The Admin UI's former "AG MCP Policies" tab, /api/rbac/ag-policies, /api/rbac/ag-sync-status, ag_mcp_policies, ag_mcp_backends, and ag_sync_state are retired. Relationship changes should be modeled as OpenFGA tuples through the ReBAC admin surfaces instead of editing AgentGateway CEL.

The Web UI backend's former CEL overlay is also retired: CEL_RBAC_EXPRESSIONS, /api/rbac/admin-tab-policies, editable admin_tab_policies, and the browser CEL editor are no longer part of the UI authorization path. Keep custom authorization logic in OpenFGA tuples and audited ReBAC change sets.

Operational Guarantees

Guarantee	Mechanism
AG restart does not invalidate user sessions	User JWTs are self-contained; AG just re-fetches JWKS on startup
Keycloak key rotation is zero-downtime	Unknown `kid` triggers one forced JWKS refresh; cached keys remain valid until `exp`
Policy update is zero-downtime	OpenFGA tuple writes are independent of AG process restarts; AG keeps using `extAuthz`
Admin UI edit audit trail	ReBAC relationship/policy surfaces write `openfga_rebac` audit events through the Web UI backend
MongoDB outage doesn't take AG down	AG uses static config plus OpenFGA; it does not depend on Mongo-rendered CEL rules
Keycloak outage doesn't take AG down for already-issued tokens	JWKS is cached; new logins fail at Keycloak, not at AG

The end-to-end per-request sequence diagram (and the demo walkthrough that proves all three outcomes — 200, 403, 401) lives in Workflows › Per-request authorization. Use that to demo the system live.
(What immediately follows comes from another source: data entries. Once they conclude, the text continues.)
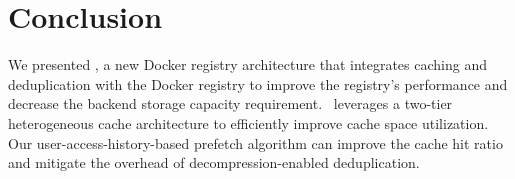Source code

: \section{Conclusion}
\label{sec:conclusion}
We presented \sysname, a new Docker registry architecture that integrates caching and deduplication with the Docker registry 
to
improve the registry's performance and decrease the backend storage capacity requirement. 
\sysname~leverages a two-tier heterogeneous cache architecture to efficiently improve cache space 
utilization. Our user-access-history-based prefetch algorithm can improve the cache hit ratio and mitigate the overhead of decompression-enabled deduplication.
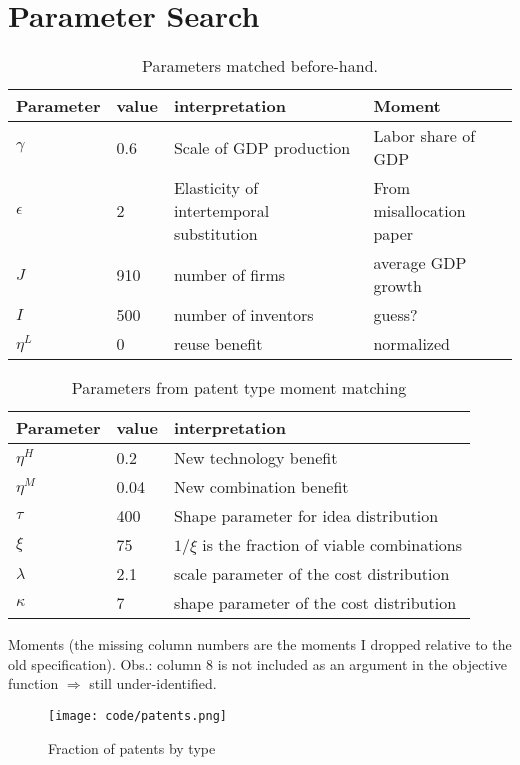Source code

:\documentclass[a4paper,11pt]{article}
\begin{document}
\section*{Parameter Search}


\begin{table}[h!]
\centering
\begin{tabular}{llll}
\hline \hline
Parameter & value & interpretation & Moment\\ \hline
$\gamma$ & 0.6 & Scale of GDP production & Labor share of GDP \\
$\epsilon$ & 2& Elasticity of intertemporal substitution & From misallocation paper \\
$J$ & 910 & number of firms & average GDP growth \\
$I$ & 500 & number of inventors & guess? \\
$\eta^L$& 0 & reuse benefit & normalized \\
\hline \hline
\end{tabular}
\caption{Parameters matched before-hand.}
\end{table}

\begin{table}[h!]
\centering
\begin{tabular}{lll}
\hline \hline
Parameter & value & interpretation \\ \hline
$\eta^H$ & 0.2 & New technology benefit \\
$\eta^M$ & 0.04 & New combination benefit \\
$\tau$ & 400 & Shape parameter for idea distribution \\
$\xi$ & 75 & $1/\xi$ is the fraction of viable combinations \\
$\lambda $ & 2.1 & scale parameter of the cost distribution \\
$\kappa $ & 7  & shape parameter of the cost distribution \\
\hline \hline
\end{tabular}
\caption{Parameters from patent type moment matching}
\end{table}


\begin{table}[h!]
\centering

\caption{Moments (the missing column numbers are the moments I dropped relative to the old specification). Obs.: column 8 is not included as an argument in the objective function $\Rightarrow$ still under-identified.}
\end{table}


\begin{figure}[h!]
\begin{center}
\texttt{[image: code/patents.png]}
\caption{Fraction of patents by type}
\end{center}
\end{figure}
\end{document}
Component 5: Dynamic Agents — The Workshop Floor

Badge analogy: A workshop where employees build and operate their own machines. The workshop checks your badge at the door (JWT validation on every request). Once inside, each machine has its own access tag — some are personal (Private), some are shared with your team (Team), some anyone can use (Global). Your badge level determines which machines you can touch. When a machine makes a tool call, it presents your badge — not its own — so the security checkpoint still sees you, not the machine.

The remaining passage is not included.